Thoughts: A Card Stock Lightning Rod
I was thinking about a scratch off lottery ticket that I recently bought. On the surface it seems to fulfill a simple desire, that is, a date with that fickle mistress, Easy Money. Some people say that Easy Money is bad for you, that money can’t buy happiness. I disagree. I think you just need to take Easy Money to the right store.
I think there’s more to the lottery ticket than just money. I think many of us feel impotent, or powerless, in our lives. We feel that we’re not part of the machinations of the universe. Our presence in the world is unnoticed. Winning something from an anonymous lottery ticket gives us a little dopamine rush of importance.
At a deeper level than just money, a winning lottery ticket is proof that we mean something. The ebb and flow of the universe have coalesced and intersected with our prodding life force, and the universe has struck us with the highly improbable benevolence of Easy Money. (Or God has blessed us if you prefer that notion.) We’ve been noticed! WE EXIST!
Alas, we tend to forget a very important fact that shapes our lives. The ebb and flow of the universe is malleable. It can be shaped and molded. We can poke our sticks in the stream, rearrange the rocks and change how the mud is kicked up, and where the little eddy currents are. That’s why we have free will.
We can’t change the inexorable flow of the universe; the river keeps flowing. There are probably areas where the currents flow fast, or events have created floods, and we should avoid playing there. Of course there are times of calm, slow moving streams and gentle shaded banks where we can prod in the flow and shape it to our ends.
I suggest that we learn this and take advantage of it. We should stop waving our figurative metal rods in the air during a lightning storm hoping for that strike from heaven. Instead we should shape things along our banks of the stream to suit ourselves, and create a tiny of section of the universe where we can be happy.

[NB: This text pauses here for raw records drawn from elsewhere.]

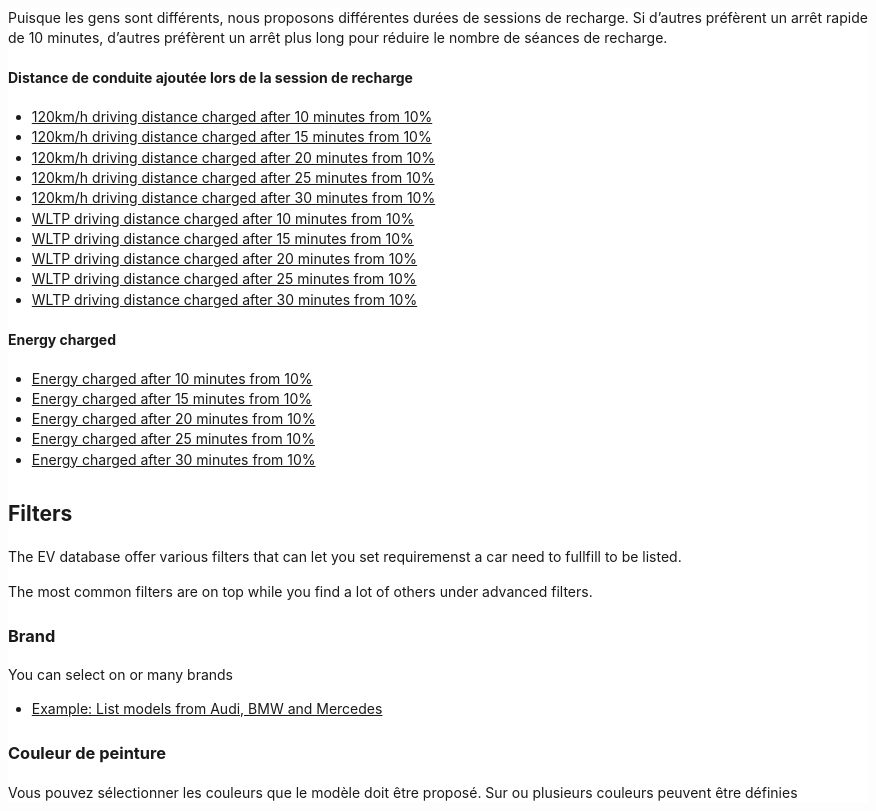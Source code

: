 Puisque les gens sont différents, nous proposons différentes durées de sessions de recharge. Si d’autres préfèrent un arrêt rapide de 10 minutes, d’autres préfèrent un arrêt plus long pour réduire le nombre de séances de recharge.

#### Distance de conduite ajoutée lors de la session de recharge

- [120km/h driving distance charged after 10 minutes from 10%](/evsearch/?sortOrder=DrivingDistance120kmhCharged10Percent10Min)
- [120km/h driving distance charged after 15 minutes from 10%](/evsearch/?sortOrder=DrivingDistance120kmhCharged10Percent15Min)
- [120km/h driving distance charged after 20 minutes from 10%](/evsearch/?sortOrder=DrivingDistance120kmhCharged10Percent20Min)
- [120km/h driving distance charged after 25 minutes from 10%](/evsearch/?sortOrder=DrivingDistance120kmhCharged10Percent25Min)
- [120km/h driving distance charged after 30 minutes from 10%](/evsearch/?sortOrder=DrivingDistance120kmhCharged10Percent30Min)
- [WLTP driving distance charged after 10 minutes from 10%](/evsearch/?sortOrder=DrivingDistanceWltpCharged10Percent10Min)
- [WLTP driving distance charged after 15 minutes from 10%](/evsearch/?sortOrder=DrivingDistanceWltpCharged10Percent15Min)
- [WLTP driving distance charged after 20 minutes from 10%](/evsearch/?sortOrder=DrivingDistanceWltpCharged10Percent20Min)
- [WLTP driving distance charged after 25 minutes from 10%](/evsearch/?sortOrder=DrivingDistanceWltpCharged10Percent25Min)
- [WLTP driving distance charged after 30 minutes from 10%](/evsearch/?sortOrder=DrivingDistanceWltpCharged10Percent30Min)

#### Energy charged

- [Energy charged after 10 minutes from 10%](/evsearch/?sortOrder=EnergyCharged10Percent10Min)
- [Energy charged after 15 minutes from 10%](/evsearch/?sortOrder=EnergyCharged10Percent15Min)
- [Energy charged after 20 minutes from 10%](/evsearch/?sortOrder=EnergyCharged10Percent20Min)
- [Energy charged after 25 minutes from 10%](/evsearch/?sortOrder=EnergyCharged10Percent25Min)
- [Energy charged after 30 minutes from 10%](/evsearch/?sortOrder=EnergyCharged10Percent30Min)

## Filters

The EV database offer various filters that can let you set requiremenst a car need to fullfill to be listed.

The most common filters are on top while you find a lot of others under advanced filters.

### Brand

You can select on or many brands

- [Example: List models from Audi, BMW and Mercedes](/evsearch/?evType=&brands=Audi%2CBMW%2CMercedes)

### Couleur de peinture

Vous pouvez sélectionner les couleurs que le modèle doit être proposé. Sur ou plusieurs couleurs peuvent être définies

Most of the posts I’ve tried to write have been giant discourses, which never get finished. For example, I have a long one on how the Affordable Care Act destroys the very concept of insurance, with disastrous results. It’s still not finished, and probably never will be. I think I’ll publish more often if I accept that smaller posts like this one can be fine. That’s my new goal; smaller and more often.